Magnetic resonance is a known technique which permits both particularly good soft-tissue imaging as well as spectroscopic analysis of the area being examined. As a result this technique is fundamentally suitable for monitoring radiation therapy.
In U.S. Pat. No. 6,366,798 a radiation therapy device is combined with various magnetic resonance imaging systems. In all the different versions mentioned here the magnet arrangement of the magnetic resonance imaging system is divided into two parts. In addition, in some versions key parts of the magnetic resonance imaging system rotate with the radiation source of the radiation therapy device. In each case the radiation source is outside the magnetic resonance imaging system and must be protected by means of shields from the stray field of the magnetic resonance imaging system. A division of the magnet, a rotatable magnet and shielding of the radiation source represent elaborate technical solutions and increase the cost.
In GB 2 427 479 A, U.S. Pat. No. 6,925,319 B2, GB 2 247 478 A, US 2005/0197564 A1 and US 2006/0273795 A1 further devices are described in which a radiation therapy device or an X-ray imaging system are combined with a magnetic resonance imaging system.
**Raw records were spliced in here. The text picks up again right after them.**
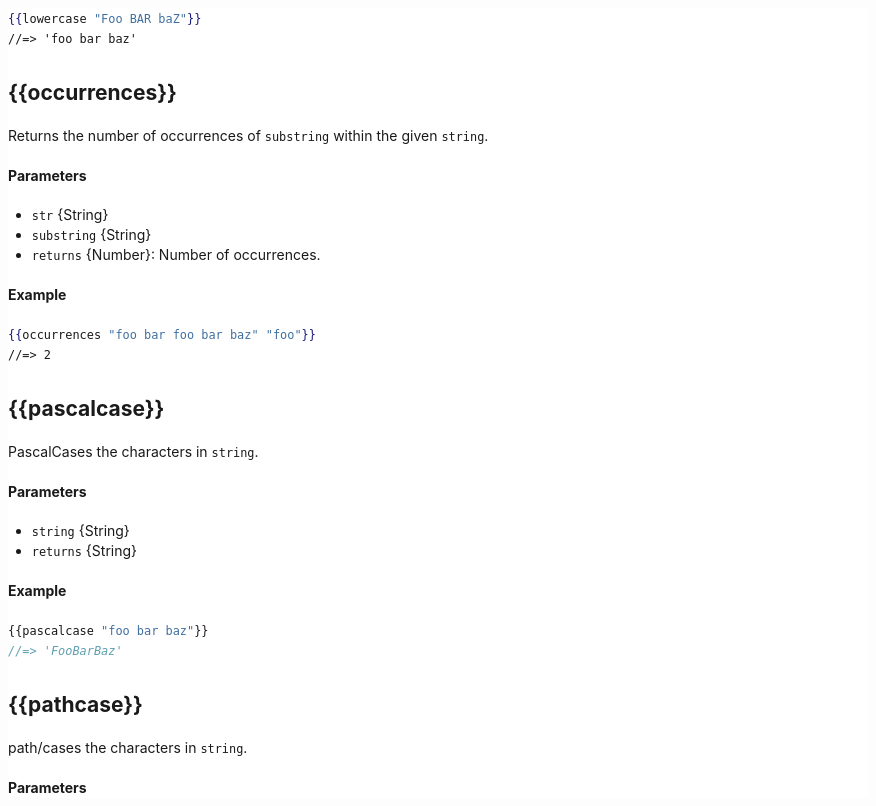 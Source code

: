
 ```handlebars
{{lowercase "Foo BAR baZ"}}
//=> 'foo bar baz'
```



<a href='#handlebars_occurrences' aria-hidden='true' class='block-anchor'  id='handlebars_occurrences'><i aria-hidden='true' class='linkify icon'></i></a>

## {{occurrences}}

Returns the number of occurrences of `substring` within the given `string`.

#### Parameters

* `str` {String}
* `substring` {String}
* `returns` {Number}: Number of occurrences.

#### Example

```handlebars
{{occurrences "foo bar foo bar baz" "foo"}}
//=> 2
```



<a href='#handlebars_pascalcase' aria-hidden='true' class='block-anchor'  id='handlebars_pascalcase'><i aria-hidden='true' class='linkify icon'></i></a>

## {{pascalcase}}

PascalCases the characters in `string`.

#### Parameters

* `string` {String}
* `returns` {String}

#### Example

```js
{{pascalcase "foo bar baz"}}
//=> 'FooBarBaz'
```



<a href='#handlebars_pathcase' aria-hidden='true' class='block-anchor'  id='handlebars_pathcase'><i aria-hidden='true' class='linkify icon'></i></a>

## {{pathcase}}

path/cases the characters in `string`.

#### Parameters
GB 2 393 373 A describes a linear accelerator with an integrated magnetic resonance imaging system. In one exemplary embodiment the magnetic resonance imaging system comprises means for compensation of a magnetic field in order to minimize the field strength of the magnetic field of the magnetic resonance imaging system at the location of the accelerator. In another exemplary embodiment a filter is used in order to compensate for possible heterogeneity caused in a therapy beam by the magnetic field of the magnetic resonance imaging system.